PROBLEM: Return all lines of the listing below that carry the word "with".

DATA FOR THE TASK:
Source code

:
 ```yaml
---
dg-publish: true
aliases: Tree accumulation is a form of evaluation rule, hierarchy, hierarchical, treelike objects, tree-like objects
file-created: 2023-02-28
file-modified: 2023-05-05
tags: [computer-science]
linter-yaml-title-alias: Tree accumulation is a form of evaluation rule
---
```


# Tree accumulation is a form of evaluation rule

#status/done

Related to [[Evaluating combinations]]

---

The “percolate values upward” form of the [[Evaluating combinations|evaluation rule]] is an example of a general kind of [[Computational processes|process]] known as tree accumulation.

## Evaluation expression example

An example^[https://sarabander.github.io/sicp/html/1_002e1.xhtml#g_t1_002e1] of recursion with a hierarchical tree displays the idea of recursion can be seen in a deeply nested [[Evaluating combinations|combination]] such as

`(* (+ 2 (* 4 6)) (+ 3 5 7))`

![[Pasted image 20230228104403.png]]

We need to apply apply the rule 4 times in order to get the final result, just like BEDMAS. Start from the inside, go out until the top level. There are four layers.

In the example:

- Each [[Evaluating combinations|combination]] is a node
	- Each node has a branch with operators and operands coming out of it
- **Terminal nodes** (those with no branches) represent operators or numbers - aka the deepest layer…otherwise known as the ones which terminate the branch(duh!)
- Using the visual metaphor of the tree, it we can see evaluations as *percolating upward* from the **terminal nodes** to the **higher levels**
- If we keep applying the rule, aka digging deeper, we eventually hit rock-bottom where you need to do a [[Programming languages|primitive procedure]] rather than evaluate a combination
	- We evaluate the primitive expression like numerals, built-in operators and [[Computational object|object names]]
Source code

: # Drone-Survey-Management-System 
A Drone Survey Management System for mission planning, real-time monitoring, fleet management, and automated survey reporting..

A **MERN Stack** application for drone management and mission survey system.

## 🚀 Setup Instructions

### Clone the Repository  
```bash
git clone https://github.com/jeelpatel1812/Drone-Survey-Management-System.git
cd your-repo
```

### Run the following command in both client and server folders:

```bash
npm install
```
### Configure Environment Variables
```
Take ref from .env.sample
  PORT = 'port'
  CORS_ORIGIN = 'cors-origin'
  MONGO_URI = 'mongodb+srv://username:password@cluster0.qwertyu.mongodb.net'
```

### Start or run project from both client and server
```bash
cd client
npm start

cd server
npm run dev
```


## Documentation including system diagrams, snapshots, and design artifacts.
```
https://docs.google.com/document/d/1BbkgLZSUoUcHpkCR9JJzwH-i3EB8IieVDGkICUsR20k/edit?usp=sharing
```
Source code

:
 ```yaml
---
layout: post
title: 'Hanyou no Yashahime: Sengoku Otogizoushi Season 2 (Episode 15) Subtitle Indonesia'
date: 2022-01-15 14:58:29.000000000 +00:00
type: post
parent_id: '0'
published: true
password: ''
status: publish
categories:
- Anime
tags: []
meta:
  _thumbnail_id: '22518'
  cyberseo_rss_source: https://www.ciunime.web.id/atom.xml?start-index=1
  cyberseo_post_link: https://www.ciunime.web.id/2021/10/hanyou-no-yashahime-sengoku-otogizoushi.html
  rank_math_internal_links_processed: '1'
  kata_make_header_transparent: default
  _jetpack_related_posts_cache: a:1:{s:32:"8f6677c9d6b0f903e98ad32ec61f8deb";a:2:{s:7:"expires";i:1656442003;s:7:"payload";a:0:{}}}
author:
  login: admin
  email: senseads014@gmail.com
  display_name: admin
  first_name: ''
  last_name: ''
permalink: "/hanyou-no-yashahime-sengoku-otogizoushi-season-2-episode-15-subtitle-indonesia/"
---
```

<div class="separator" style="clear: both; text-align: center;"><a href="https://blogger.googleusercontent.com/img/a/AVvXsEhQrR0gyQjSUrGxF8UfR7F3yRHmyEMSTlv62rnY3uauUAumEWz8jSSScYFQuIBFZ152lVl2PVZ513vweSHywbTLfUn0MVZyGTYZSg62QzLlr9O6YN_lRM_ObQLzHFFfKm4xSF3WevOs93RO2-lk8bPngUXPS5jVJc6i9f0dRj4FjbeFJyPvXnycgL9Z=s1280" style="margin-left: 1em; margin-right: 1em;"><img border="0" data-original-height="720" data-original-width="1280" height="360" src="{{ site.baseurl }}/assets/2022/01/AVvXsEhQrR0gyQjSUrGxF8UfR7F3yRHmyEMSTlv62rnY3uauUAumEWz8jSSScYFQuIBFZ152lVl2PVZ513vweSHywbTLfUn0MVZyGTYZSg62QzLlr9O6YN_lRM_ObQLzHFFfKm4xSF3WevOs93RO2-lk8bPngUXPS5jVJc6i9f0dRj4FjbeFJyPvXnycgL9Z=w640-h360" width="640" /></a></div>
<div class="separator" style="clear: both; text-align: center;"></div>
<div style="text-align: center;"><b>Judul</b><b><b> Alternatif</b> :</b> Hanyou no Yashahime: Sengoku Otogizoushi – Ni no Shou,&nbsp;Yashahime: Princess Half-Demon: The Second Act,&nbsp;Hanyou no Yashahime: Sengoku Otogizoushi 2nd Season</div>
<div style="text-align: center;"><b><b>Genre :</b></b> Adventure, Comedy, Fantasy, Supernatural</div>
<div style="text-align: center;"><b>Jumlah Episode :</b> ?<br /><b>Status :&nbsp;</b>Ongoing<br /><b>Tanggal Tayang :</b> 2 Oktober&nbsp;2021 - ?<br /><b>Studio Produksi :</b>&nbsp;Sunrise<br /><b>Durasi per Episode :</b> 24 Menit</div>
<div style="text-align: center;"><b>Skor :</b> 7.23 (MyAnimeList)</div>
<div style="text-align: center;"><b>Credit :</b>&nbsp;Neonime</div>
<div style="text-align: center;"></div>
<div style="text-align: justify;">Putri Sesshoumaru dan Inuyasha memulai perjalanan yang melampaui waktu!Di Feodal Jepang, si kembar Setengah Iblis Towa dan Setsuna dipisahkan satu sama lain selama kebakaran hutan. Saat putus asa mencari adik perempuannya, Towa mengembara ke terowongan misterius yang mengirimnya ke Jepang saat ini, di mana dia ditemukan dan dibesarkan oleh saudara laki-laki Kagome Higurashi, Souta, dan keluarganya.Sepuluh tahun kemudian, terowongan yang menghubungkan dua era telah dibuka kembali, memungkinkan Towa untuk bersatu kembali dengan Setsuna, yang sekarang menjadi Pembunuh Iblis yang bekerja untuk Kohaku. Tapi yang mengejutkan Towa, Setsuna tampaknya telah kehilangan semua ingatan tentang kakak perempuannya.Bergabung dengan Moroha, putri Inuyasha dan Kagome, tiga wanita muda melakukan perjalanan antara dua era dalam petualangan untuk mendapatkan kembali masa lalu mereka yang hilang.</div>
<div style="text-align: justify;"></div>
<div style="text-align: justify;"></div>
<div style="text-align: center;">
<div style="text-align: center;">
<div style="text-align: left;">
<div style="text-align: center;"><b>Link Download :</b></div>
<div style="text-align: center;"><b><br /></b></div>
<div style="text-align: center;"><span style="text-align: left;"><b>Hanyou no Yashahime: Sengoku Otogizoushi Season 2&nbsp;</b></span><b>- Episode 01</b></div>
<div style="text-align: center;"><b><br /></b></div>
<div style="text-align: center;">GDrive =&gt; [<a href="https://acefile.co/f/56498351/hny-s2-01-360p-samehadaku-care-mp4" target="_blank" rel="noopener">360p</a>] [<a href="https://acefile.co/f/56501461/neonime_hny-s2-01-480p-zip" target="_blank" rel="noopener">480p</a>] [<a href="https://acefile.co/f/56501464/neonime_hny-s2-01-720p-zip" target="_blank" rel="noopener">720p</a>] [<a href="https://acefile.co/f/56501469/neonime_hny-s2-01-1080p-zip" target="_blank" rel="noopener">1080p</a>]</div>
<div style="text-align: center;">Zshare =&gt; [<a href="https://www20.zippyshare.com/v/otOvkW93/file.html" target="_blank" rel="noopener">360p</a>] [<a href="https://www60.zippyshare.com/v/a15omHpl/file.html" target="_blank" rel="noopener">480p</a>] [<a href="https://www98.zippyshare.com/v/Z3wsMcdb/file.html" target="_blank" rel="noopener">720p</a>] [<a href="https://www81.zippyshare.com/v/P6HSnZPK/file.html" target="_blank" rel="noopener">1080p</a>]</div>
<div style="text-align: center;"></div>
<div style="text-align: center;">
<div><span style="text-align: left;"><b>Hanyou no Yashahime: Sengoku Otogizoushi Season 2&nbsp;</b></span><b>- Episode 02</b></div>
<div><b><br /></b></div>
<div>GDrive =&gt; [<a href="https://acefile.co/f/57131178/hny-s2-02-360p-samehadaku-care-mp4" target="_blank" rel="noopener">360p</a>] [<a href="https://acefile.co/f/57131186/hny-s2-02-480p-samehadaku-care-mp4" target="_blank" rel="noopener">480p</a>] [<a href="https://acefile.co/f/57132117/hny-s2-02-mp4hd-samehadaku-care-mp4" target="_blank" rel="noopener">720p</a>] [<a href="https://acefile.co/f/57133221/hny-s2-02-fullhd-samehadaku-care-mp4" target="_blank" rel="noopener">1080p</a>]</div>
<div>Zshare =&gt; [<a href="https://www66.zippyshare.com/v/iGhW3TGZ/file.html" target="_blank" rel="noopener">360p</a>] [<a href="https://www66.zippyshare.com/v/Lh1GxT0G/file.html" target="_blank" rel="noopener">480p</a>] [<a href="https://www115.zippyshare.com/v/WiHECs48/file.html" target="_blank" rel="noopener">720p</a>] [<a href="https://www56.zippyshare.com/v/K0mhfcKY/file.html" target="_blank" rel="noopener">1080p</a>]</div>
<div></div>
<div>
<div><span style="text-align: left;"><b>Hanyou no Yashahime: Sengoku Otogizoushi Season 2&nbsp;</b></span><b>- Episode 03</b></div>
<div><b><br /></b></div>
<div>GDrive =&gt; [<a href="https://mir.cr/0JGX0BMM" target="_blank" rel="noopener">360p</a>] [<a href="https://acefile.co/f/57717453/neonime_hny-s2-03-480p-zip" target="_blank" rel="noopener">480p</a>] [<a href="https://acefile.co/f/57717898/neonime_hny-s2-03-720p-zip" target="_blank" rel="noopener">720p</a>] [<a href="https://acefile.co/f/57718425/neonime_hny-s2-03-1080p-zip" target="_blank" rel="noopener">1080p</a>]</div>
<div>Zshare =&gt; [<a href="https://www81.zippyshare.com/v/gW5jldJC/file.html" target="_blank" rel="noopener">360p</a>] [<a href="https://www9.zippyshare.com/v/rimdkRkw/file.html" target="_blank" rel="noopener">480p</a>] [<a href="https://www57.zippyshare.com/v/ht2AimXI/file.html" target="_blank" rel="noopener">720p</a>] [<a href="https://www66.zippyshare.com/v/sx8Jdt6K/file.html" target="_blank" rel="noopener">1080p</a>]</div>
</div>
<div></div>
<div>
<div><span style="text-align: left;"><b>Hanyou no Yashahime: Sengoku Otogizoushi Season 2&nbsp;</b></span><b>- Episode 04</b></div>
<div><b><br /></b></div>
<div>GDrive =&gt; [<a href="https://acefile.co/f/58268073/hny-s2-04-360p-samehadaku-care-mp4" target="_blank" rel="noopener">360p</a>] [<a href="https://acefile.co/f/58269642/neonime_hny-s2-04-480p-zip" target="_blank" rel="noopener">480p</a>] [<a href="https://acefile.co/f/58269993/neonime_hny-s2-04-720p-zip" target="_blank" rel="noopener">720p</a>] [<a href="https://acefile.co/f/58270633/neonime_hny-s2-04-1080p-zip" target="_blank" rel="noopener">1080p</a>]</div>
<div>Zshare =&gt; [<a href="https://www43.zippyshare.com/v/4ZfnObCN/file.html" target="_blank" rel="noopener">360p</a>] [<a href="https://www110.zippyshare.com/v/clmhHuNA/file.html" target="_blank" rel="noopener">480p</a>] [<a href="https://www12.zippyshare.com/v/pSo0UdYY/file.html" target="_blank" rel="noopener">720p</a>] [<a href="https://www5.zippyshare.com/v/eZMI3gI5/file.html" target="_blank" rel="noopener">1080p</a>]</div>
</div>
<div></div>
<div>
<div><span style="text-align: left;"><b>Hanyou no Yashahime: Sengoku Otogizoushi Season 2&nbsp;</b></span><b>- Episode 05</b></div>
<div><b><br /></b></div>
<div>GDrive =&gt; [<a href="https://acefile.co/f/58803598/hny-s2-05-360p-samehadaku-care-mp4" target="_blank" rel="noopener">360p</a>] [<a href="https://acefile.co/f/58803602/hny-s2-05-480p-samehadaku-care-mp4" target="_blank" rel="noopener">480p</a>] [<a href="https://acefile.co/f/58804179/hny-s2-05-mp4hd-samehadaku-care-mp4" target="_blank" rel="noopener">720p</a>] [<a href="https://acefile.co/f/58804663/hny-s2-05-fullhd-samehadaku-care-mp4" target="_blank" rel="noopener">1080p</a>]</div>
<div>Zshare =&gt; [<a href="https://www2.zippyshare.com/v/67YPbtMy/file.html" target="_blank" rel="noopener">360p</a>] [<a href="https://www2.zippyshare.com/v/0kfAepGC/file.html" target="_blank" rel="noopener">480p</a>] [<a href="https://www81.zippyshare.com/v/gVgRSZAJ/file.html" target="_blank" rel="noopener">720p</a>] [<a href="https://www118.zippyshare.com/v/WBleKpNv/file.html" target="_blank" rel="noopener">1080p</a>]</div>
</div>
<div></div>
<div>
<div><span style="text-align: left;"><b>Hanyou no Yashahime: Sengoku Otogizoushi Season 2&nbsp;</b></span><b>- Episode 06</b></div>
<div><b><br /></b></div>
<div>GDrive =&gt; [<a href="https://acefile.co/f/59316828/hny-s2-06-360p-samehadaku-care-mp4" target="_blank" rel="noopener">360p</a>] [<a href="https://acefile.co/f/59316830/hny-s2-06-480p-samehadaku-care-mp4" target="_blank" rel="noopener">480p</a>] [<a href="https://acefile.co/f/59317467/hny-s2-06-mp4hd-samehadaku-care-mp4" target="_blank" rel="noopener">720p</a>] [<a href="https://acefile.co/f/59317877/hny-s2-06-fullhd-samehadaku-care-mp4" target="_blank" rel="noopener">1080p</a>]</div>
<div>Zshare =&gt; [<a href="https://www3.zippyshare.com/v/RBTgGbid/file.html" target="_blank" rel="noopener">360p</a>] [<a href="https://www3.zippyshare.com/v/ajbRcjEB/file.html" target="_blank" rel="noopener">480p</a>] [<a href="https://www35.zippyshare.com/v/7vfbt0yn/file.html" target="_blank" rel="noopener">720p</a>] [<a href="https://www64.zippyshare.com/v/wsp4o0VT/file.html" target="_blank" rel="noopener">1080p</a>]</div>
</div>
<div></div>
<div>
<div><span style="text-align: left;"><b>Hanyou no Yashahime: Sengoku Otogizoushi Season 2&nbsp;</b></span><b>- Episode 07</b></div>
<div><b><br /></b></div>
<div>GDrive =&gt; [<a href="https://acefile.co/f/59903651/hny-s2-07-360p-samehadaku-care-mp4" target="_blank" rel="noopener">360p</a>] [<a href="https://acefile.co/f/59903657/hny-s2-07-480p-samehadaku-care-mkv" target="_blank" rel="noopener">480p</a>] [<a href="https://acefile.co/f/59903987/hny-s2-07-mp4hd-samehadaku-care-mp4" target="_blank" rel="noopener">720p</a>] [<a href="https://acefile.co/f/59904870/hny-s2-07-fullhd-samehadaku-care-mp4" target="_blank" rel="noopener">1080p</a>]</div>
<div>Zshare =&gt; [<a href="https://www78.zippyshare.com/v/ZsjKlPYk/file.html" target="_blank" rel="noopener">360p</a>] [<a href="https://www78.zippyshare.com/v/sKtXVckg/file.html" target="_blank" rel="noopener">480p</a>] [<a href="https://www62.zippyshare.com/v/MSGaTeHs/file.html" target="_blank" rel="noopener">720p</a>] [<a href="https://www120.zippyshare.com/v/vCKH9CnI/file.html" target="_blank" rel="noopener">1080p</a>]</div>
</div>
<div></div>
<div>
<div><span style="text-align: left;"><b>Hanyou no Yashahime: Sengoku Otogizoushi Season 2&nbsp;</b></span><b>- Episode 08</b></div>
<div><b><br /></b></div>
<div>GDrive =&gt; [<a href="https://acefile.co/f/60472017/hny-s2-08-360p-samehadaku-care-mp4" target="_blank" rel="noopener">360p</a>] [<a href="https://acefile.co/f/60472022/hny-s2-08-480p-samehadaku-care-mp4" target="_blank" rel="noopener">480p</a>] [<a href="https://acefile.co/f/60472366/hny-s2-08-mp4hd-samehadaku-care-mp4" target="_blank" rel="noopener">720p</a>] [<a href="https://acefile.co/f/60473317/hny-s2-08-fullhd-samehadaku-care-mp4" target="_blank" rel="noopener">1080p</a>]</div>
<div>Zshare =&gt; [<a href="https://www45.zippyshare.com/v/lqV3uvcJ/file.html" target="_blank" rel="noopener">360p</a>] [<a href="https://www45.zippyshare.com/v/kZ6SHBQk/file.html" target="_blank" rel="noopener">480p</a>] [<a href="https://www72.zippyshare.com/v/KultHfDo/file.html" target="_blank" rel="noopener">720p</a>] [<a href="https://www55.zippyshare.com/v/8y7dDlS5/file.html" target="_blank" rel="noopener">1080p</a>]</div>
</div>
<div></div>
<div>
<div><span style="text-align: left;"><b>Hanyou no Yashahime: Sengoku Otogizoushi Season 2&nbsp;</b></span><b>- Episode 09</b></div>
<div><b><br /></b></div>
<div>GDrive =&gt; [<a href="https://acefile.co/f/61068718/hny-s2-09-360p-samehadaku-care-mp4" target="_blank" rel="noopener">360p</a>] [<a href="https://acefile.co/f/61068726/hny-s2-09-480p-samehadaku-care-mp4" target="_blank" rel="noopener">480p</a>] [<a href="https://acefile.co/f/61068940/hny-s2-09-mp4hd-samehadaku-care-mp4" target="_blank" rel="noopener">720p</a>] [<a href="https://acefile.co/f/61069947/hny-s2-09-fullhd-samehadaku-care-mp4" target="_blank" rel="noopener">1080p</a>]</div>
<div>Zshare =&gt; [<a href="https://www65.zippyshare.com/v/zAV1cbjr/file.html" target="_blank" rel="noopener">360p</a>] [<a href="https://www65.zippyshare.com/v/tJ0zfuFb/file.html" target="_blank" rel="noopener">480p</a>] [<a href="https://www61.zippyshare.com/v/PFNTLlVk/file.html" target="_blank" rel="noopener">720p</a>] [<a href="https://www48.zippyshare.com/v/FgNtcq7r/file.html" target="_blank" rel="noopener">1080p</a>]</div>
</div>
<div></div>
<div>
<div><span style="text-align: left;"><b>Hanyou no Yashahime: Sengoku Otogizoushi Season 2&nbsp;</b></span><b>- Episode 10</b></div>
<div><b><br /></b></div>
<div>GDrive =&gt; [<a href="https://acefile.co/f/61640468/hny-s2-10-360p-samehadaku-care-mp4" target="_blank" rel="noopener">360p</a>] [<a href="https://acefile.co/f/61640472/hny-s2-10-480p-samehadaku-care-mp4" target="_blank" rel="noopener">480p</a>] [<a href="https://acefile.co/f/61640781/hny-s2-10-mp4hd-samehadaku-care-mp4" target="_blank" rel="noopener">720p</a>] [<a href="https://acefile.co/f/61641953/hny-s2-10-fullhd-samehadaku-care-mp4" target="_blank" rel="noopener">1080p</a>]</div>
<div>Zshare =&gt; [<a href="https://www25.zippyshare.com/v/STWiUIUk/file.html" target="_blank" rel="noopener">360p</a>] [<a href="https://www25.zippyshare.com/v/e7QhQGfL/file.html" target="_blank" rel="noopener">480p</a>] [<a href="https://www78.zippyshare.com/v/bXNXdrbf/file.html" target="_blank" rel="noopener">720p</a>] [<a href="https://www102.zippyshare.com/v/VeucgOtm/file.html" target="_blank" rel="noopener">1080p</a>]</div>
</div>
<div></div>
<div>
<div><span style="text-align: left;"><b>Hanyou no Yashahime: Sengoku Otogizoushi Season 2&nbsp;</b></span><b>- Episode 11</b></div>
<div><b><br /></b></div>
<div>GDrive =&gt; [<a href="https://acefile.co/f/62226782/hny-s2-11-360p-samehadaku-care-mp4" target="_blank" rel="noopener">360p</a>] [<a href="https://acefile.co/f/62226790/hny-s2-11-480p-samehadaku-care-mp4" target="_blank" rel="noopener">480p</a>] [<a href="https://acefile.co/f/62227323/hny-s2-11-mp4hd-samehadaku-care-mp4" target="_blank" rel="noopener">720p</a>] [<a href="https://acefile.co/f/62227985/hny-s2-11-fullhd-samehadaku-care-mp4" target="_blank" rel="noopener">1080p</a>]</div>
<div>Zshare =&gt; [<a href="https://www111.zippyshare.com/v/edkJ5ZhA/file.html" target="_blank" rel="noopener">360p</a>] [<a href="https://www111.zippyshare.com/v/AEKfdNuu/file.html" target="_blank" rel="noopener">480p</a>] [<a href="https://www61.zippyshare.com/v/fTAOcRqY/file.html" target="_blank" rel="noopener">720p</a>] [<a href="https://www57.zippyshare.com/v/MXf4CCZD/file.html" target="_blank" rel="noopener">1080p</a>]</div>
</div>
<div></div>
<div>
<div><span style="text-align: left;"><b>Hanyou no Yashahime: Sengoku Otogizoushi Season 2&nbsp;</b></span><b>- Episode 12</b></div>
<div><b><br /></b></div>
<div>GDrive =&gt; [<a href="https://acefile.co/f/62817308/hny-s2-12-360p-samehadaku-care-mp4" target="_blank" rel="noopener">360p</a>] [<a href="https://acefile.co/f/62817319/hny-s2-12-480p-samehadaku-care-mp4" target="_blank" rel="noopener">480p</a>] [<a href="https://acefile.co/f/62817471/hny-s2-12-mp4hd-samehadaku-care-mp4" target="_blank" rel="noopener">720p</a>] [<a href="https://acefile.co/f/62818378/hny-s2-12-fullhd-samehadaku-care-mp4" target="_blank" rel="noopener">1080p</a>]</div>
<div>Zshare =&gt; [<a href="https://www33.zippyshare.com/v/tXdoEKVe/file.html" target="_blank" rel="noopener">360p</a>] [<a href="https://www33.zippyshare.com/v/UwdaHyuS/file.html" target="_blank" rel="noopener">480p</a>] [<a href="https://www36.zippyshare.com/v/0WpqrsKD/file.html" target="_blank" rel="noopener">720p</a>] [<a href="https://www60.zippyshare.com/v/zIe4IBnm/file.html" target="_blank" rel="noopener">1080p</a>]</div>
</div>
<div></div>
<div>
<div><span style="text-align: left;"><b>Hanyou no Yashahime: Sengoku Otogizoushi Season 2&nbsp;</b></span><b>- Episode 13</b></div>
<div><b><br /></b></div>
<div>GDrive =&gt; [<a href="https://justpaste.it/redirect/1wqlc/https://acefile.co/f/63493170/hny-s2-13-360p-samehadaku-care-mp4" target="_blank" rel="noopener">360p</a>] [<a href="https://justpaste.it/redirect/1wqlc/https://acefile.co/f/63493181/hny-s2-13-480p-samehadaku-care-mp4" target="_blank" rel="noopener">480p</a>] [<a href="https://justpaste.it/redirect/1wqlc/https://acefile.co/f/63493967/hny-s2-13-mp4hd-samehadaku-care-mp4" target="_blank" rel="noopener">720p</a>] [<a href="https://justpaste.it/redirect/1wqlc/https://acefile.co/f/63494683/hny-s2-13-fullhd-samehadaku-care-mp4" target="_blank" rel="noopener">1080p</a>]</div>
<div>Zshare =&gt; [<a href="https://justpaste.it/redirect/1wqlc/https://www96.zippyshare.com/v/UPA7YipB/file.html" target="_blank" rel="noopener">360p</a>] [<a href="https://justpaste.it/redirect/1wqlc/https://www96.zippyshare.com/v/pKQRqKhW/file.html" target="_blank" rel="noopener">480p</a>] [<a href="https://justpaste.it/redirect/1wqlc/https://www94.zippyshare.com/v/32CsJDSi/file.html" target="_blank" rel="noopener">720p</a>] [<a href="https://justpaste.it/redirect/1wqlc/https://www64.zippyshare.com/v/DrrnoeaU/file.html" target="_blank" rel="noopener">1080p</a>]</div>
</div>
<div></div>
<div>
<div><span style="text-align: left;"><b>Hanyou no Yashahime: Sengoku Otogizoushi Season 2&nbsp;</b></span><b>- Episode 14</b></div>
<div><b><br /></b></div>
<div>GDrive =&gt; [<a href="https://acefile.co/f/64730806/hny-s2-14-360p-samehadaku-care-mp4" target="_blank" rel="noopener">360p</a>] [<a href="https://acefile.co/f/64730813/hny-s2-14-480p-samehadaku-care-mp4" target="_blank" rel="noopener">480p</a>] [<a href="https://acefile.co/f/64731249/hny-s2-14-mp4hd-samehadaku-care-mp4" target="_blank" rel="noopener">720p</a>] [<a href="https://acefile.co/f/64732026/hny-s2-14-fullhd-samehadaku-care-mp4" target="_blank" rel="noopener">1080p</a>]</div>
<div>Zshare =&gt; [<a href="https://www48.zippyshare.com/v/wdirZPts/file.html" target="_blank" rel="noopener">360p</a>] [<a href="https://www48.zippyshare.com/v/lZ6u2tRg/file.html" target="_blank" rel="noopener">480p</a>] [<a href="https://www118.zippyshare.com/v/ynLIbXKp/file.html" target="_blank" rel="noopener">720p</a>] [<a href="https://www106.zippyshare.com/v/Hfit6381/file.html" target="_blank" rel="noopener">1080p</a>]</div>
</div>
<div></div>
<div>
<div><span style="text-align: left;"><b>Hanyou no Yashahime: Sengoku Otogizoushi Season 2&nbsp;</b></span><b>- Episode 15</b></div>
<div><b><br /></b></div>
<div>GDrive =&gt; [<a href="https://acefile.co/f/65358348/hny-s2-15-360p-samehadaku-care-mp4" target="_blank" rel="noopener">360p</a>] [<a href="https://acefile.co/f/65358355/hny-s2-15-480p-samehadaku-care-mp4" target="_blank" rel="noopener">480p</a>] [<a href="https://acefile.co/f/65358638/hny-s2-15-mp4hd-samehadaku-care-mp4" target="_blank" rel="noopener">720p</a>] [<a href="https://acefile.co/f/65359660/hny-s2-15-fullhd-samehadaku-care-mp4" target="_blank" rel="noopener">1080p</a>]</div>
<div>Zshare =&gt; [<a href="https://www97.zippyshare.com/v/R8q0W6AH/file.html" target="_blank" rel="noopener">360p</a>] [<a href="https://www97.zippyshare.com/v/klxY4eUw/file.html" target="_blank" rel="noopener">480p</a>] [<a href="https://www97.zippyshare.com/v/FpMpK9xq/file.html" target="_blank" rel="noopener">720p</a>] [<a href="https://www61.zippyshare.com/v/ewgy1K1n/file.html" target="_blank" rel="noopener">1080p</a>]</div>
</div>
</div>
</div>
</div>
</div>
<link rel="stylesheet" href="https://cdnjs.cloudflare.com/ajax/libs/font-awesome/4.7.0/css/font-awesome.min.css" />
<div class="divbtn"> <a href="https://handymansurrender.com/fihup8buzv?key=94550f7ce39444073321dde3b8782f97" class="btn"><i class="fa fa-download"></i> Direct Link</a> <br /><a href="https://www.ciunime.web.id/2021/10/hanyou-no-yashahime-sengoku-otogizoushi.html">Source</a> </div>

OUTPUT:
An example^[https://sarabander.github.io/sicp/html/1_002e1.xhtml#g_t1_002e1] of recursion with a hierarchical tree displays the idea of recursion can be seen in a deeply nested [[Evaluating combinations|combination]] such as
	- Each node has a branch with operators and operands coming out of it
- **Terminal nodes** (those with no branches) represent operators or numbers - aka the deepest layer…otherwise known as the ones which terminate the branch(duh!)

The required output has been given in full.